Even though events have changed through the years due to student interest, since the beginning KCAB has been an integral part of the Berry community. Gordon suggests that KCAB provides a weekly outlet for students to hang out and create community bonds without having to leave campus. While Massey believes KCAB builds community, he also sees how KCAB is a bridge between curricular and co-curricular activities as well as a bridge between students, staff and faculty. Current KCAB President Jasmine Little views KCAB events as opportunities for students to get out there and experience all that Berry has to offer.
“It’s just an opportunity for students to get out there and get involved, meet people and really just feel like they’re part of the Berry community,” Little said.

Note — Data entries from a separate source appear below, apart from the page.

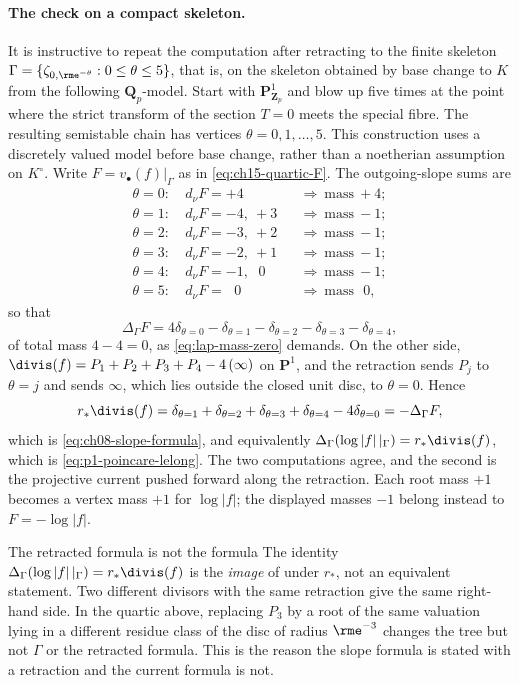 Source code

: \paragraph{The check on a compact skeleton.}
It is instructive to repeat the computation after retracting to the finite
skeleton $\Gamma=\{\zeta_{0,\rme^{-\theta}}:0\le\theta\le5\}$, that is, on
the skeleton obtained by base change to $K$ from the following
$\mathbf Q_p$-model.  Start with $\mathbf P^1_{\mathbf Z_p}$ and blow up
five times at the point where the strict transform of the section $T=0$
meets the special fibre.  The resulting semistable chain has vertices
$\theta=0,1,\ldots,5$.  This construction uses a discretely valued model
before base change, rather than a noetherian assumption on $K^\circ$.  Write
$F=v_\bullet(f)|_\Gamma$ as in \eqref{eq:ch15-quartic-F}.  The outgoing-slope
sums are
\begin{align*}
 \theta=0:&\ d_\nu F=+4 &&\Longrightarrow\ \text{mass}\ +4;\\
 \theta=1:&\ d_\nu F=-4,\ +3 &&\Longrightarrow\ \text{mass}\ -1;\\
 \theta=2:&\ d_\nu F=-3,\ +2 &&\Longrightarrow\ \text{mass}\ -1;\\
 \theta=3:&\ d_\nu F=-2,\ +1 &&\Longrightarrow\ \text{mass}\ -1;\\
 \theta=4:&\ d_\nu F=-1,\ \ \,0 &&\Longrightarrow\ \text{mass}\ -1;\\
 \theta=5:&\ d_\nu F=\ \ \,0 &&\Longrightarrow\ \text{mass}\ \ \ 0,
\end{align*}
so that
\[
 \Delta_\Gamma F
 =4\delta_{\theta=0}-\delta_{\theta=1}-\delta_{\theta=2}
   -\delta_{\theta=3}-\delta_{\theta=4},
\]
of total mass $4-4=0$, as \eqref{eq:lap-mass-zero} demands.  On the other
side, $\divis(f)=P_1+P_2+P_3+P_4-4\,(\infty)$ on $\mathbf P^1$, and the
retraction sends $P_j$ to $\theta=j$ and sends $\infty$, which lies outside
the closed unit disc, to $\theta=0$.  Hence
\[
 r_*\divis(f)
 =\delta_{\theta=1}+\delta_{\theta=2}+\delta_{\theta=3}+\delta_{\theta=4}
   -4\delta_{\theta=0}
 =-\Delta_\Gamma F ,
\]
which is \eqref{eq:ch08-slope-formula}, and equivalently
$\Delta_\Gamma(\log|f|\,|_\Gamma)=r_*\divis(f)$, which is
\eqref{eq:p1-poincare-lelong}.  The two computations agree, and the second is
the projective current pushed forward along the retraction.  Each root
mass $+1$ becomes a vertex mass $+1$ for $\log|f|$; the displayed masses
$-1$ belong instead to $F=-\log|f|$.

\begin{warning}{The retracted formula is not the formula}
The identity $\Delta_\Gamma(\log|f|\,|_\Gamma)=r_*\divis(f)$ is the
\emph{image} of  under $r_*$, not an equivalent
statement.  Two different divisors with the same retraction give the same
right-hand side.  In the quartic above, replacing $P_3$ by a root of the same
valuation lying in a different residue class of the disc of radius
$\rme^{-3}$ changes the tree but not $\Gamma$ or the retracted formula.  This
is the reason the slope formula  is stated with
a retraction and the current formula is not.
\end{warning}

50 years is a long time for any organization to survive and it is almost unheard of. Currently, KCAB’s length of existence on Berry’s campus is greater than that of Berry’s founder Martha Berry. Massey credits KCAB’s long-lasting legacy to the board’s flexibility toward students’ perceptions of events.
“You love to see things stay the same but also, you know that things change and people’s interest change,” Massey said. “I am delighted that KCAB is still in the center of things, in terms of providing the services for Berry students.”
The KCAB 50th anniversary reunion will be a great way for past and present board members to make connections across generations, Gordon said. Each KCAB member has had similar experiences and memories, and the reunion is a chance to relive what members had while they were at Berry, Gordon mentioned. Also, according to Massey, KCAB members are located across the globe, and it is important that current KCAB members understand the legacy that they are upholding for not only past members but for future members as well.